La strage dei bimbi deve valere come scossa a smetterla di cavillare su chi tra i contendenti abbia ragione e chi torto, su Dombass o No fly zone, su interessi geopolitici della Russia, dell’America, della Nato, della Cina o della Ue, e a pretendere che si arrivi subito, ora, a un compromesso non solo possibile ma obbligato. Zelensky ha detto di poter accettare alcune delle condizioni poste da Mosca e allora perché non ci si siede davvero intorno a un tavolo di trattativa per la pace? Quante altri bambini dovranno morire perché si arrivi a una composizione dei torti e delle ragioni che implichi la fine delle ostilità? Servono altri lutti per smuovere le coscienze dei belligeranti a dire basta agli eccidi e all’eccidio dei piccini?
Le immagini di Mariupol spezzano il cuore dell’umanità ma dell’umanità fanno parte anche i signori della guerra. A meno che loro non abbiano perso anche la più piccola briciola di coscienza e neppure le vite spezzate dei bimbi possano valere ai loro occhi come un freno, come una vergogna inflitta a se stessi e una pena comminata al prossimo, come una ammonimento a ritrovare il senso perduto della civiltà.

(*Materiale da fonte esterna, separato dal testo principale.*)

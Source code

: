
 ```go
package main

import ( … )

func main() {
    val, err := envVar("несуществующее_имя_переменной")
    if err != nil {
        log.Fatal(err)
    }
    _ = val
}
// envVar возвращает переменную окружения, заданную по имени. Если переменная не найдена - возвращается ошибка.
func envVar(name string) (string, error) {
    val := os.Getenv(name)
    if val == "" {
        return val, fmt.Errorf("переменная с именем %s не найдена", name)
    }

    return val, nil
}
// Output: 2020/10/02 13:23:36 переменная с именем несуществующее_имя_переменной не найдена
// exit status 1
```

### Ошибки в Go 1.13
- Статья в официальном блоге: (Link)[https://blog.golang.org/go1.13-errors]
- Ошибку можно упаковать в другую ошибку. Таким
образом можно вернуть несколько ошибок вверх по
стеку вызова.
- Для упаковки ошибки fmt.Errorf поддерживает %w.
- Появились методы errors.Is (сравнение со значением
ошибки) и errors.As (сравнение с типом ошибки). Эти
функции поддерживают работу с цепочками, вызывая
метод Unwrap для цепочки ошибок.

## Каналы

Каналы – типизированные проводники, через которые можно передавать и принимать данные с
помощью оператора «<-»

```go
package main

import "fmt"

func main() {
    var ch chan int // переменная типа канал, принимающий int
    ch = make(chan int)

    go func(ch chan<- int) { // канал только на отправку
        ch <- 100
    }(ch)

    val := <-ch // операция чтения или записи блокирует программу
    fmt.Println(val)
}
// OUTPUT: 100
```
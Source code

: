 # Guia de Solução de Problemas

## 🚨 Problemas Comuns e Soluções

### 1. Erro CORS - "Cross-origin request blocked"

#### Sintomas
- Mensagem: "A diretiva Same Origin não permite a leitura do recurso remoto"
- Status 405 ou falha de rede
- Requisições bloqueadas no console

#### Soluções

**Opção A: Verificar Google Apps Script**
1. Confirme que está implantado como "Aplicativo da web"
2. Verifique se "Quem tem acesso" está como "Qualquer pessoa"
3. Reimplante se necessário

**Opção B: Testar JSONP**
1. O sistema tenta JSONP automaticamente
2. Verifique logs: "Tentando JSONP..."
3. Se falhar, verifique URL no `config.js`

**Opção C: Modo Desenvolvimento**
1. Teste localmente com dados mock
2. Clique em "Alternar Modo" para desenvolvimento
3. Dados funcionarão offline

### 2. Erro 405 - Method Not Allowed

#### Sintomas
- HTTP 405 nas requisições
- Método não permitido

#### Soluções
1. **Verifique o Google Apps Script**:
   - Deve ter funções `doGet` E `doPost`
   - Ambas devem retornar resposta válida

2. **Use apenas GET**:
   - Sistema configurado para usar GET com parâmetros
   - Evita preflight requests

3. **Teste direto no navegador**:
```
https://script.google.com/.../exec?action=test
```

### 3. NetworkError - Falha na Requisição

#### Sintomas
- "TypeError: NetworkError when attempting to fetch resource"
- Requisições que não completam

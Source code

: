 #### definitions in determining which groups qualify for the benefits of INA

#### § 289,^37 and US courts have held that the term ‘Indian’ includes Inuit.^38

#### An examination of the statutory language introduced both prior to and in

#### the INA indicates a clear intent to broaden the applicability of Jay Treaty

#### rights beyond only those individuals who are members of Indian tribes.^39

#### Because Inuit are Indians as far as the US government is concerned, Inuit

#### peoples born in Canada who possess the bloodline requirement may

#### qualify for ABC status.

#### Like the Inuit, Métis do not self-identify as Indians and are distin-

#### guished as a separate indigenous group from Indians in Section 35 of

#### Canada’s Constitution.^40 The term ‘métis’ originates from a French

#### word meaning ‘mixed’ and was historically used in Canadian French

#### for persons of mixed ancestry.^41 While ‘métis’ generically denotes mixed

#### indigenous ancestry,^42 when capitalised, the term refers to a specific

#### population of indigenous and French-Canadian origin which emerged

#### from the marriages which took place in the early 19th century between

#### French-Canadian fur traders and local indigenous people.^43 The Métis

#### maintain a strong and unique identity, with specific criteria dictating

Già l’altro giorno è risultata choccante la foto del piccolo Kirill, 18 mesi, morto nell’ospedale senza corrente sempre a Mariupol, e la vana corsa disperata dei genitori per salvarlo. Ora c’è la moltiplicazione di queste scene. E siamo nelle serie che ebbe nella foto di Aylan - tre anni, riverso sulla spiaggia, in fuga con i genitori profughi dalla Siria - una delle rappresentazioni più angoscianti e più ammonitrici per l’opinione pubblica europea perché è in Europa che il piccolo voleva arrivare. O in quella dei bimbi bersagliati dalle granate dei russi nella scuola di Beslan, dove morirono quasi 300 ragazzini ceceni. Ora i piccoli grandi martiri di Mariupol appartengono in pieno, per un fatto geografico e culturale, all’album di famiglia europeo. Sono vestiti come i nostri bambini, hanno gli stessi animaletti sulle t-shirt, gli stessi ninnoli e gli stessi giochi. Sono proprio i nostri figli e i nostri nipoti. E davanti a piccoli pezzi di noi di cui si fa strage, ancora ci attardiamo a non pretendere - non retoricamente ma praticamente: parlatevi e chiudiamo l’orrore - che venga subito conclusa questa guerra?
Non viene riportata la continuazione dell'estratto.